Search code examples
regexbashunixsedescaping

Linux how to replace asterisk which only after a certain length of string


I am kind of new to Linux commands. Recently I got a big files of strings(4GB) The file format look like this.

1,2,http://*.example.org/
1,3,https://*.example.org/
1,4,https://*.example.org/*
1,5,https://example.org/*example

I want to find and replace every asterisk which only at the beginning of the line. The result I want, for example:

1,2,http://replaced.example.org/
1,3,https://replaced.example.org/
1,4,https://replaced.example.org/*
1,5,https://example.org/*example

What I have tried will replace every first occurence. Is there anyway I can do to get the result above ?

sed 's/*/replaced/' inputfile > outputfile

Solution

  • You can replace ://*. with ://replaced. using

    sed 's~://\*\.~://replaced.~' file > newfile
    

    Here,

    • ~ is used as a regex delimiter in order to avoid escaping / chars
    • ://\*\. is a POSIX BRE pattern matching ://*. substring (as * and . are special chars, they are escaped)

    Note that to match an asterisk at the start of string you just need the ^ anchor. So, to match and replace a * at the start of a string you would use

    sed 's/^\*/replaced/' file > newfile
    

    However, none of your sample texts contain an asterisk at the start of any line.

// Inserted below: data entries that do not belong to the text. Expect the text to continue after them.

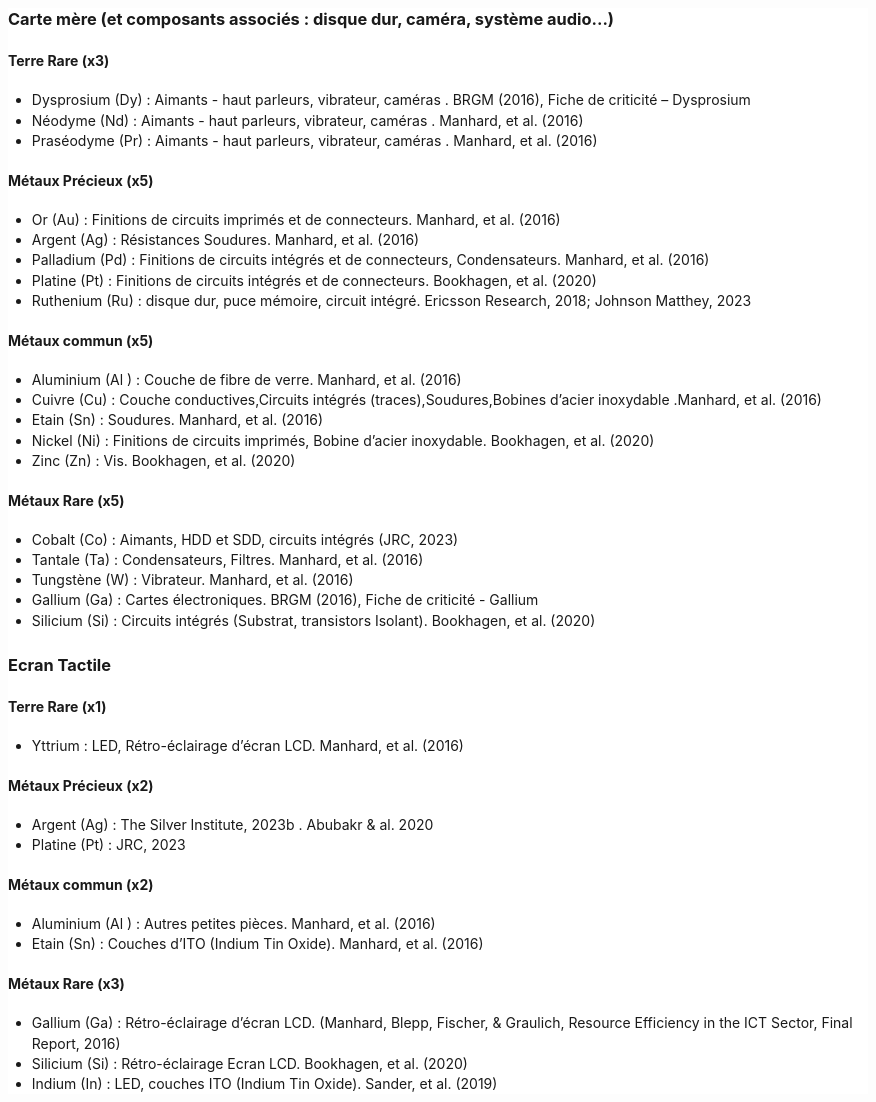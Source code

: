 ### Carte mère (et composants associés : disque dur, caméra, système audio...)
#### Terre Rare (x3)
- Dysprosium (Dy) : Aimants - haut parleurs, vibrateur, caméras . BRGM (2016), Fiche de criticité – Dysprosium
- Néodyme (Nd) : Aimants -  haut parleurs, vibrateur, caméras . Manhard, et al. (2016)
- Praséodyme (Pr) : Aimants -  haut parleurs, vibrateur, caméras . Manhard, et al. (2016)

#### Métaux Précieux (x5)
- Or (Au) : Finitions de circuits imprimés et de connecteurs. Manhard, et al. (2016)
- Argent (Ag) : Résistances Soudures. Manhard, et al. (2016)
- Palladium (Pd) : Finitions de circuits intégrés et de connecteurs, Condensateurs. Manhard, et al. (2016)
- Platine (Pt) : Finitions de circuits intégrés et de connecteurs. Bookhagen, et al. (2020)
- Ruthenium (Ru) : disque dur, puce mémoire, circuit intégré. Ericsson Research, 2018; Johnson Matthey, 2023

#### Métaux commun (x5)
- Aluminium (Al ) : Couche de fibre de verre. Manhard, et al. (2016)
- Cuivre (Cu) : Couche conductives,Circuits intégrés (traces),Soudures,Bobines d’acier inoxydable .Manhard, et al. (2016)
- Etain (Sn) : Soudures. Manhard, et al. (2016)
- Nickel (Ni) : Finitions de circuits imprimés, Bobine d’acier inoxydable. Bookhagen, et al. (2020)
- Zinc (Zn) :  Vis. Bookhagen, et al. (2020)

#### Métaux Rare (x5)
- Cobalt (Co) : Aimants, HDD et SDD, circuits intégrés (JRC, 2023)
- Tantale (Ta) : Condensateurs, Filtres. Manhard, et al. (2016)
- Tungstène (W) :  Vibrateur. Manhard, et al. (2016)
- Gallium (Ga) : Cartes électroniques. BRGM (2016), Fiche de criticité - Gallium
- Silicium (Si) : Circuits intégrés (Substrat, transistors Isolant). Bookhagen, et al. (2020)

### Ecran Tactile
#### Terre Rare (x1)
- Yttrium : LED, Rétro-éclairage d’écran LCD. Manhard, et al. (2016)

#### Métaux Précieux (x2)
- Argent (Ag) : The Silver Institute, 2023b . Abubakr & al. 2020
- Platine (Pt) : JRC, 2023

#### Métaux commun (x2)
- Aluminium (Al ) : Autres petites pièces. Manhard, et al. (2016)
- Etain (Sn) : Couches d’ITO (Indium Tin Oxide). Manhard, et al. (2016)

#### Métaux Rare (x3) 
- Gallium (Ga) : Rétro-éclairage d’écran LCD. (Manhard, Blepp, Fischer, & Graulich, Resource Efficiency in the ICT Sector, Final Report, 2016)
- Silicium (Si) : Rétro-éclairage Ecran LCD. Bookhagen, et al. (2020)
- Indium (In) : LED, couches ITO (Indium Tin Oxide). Sander, et al. (2019)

    If you plan to match and replace an asterisk at a specific position in the string you can capture a substring of the required length and replace with a backreference to the group value and the replacement text. For example:

    sed 's~^\(.\{11\}\)\*~\1replaced~' file > newfile
    

    will replace * only when it is the 12th char in the string (as is the case of the 1,2,http://*.example.org/ string).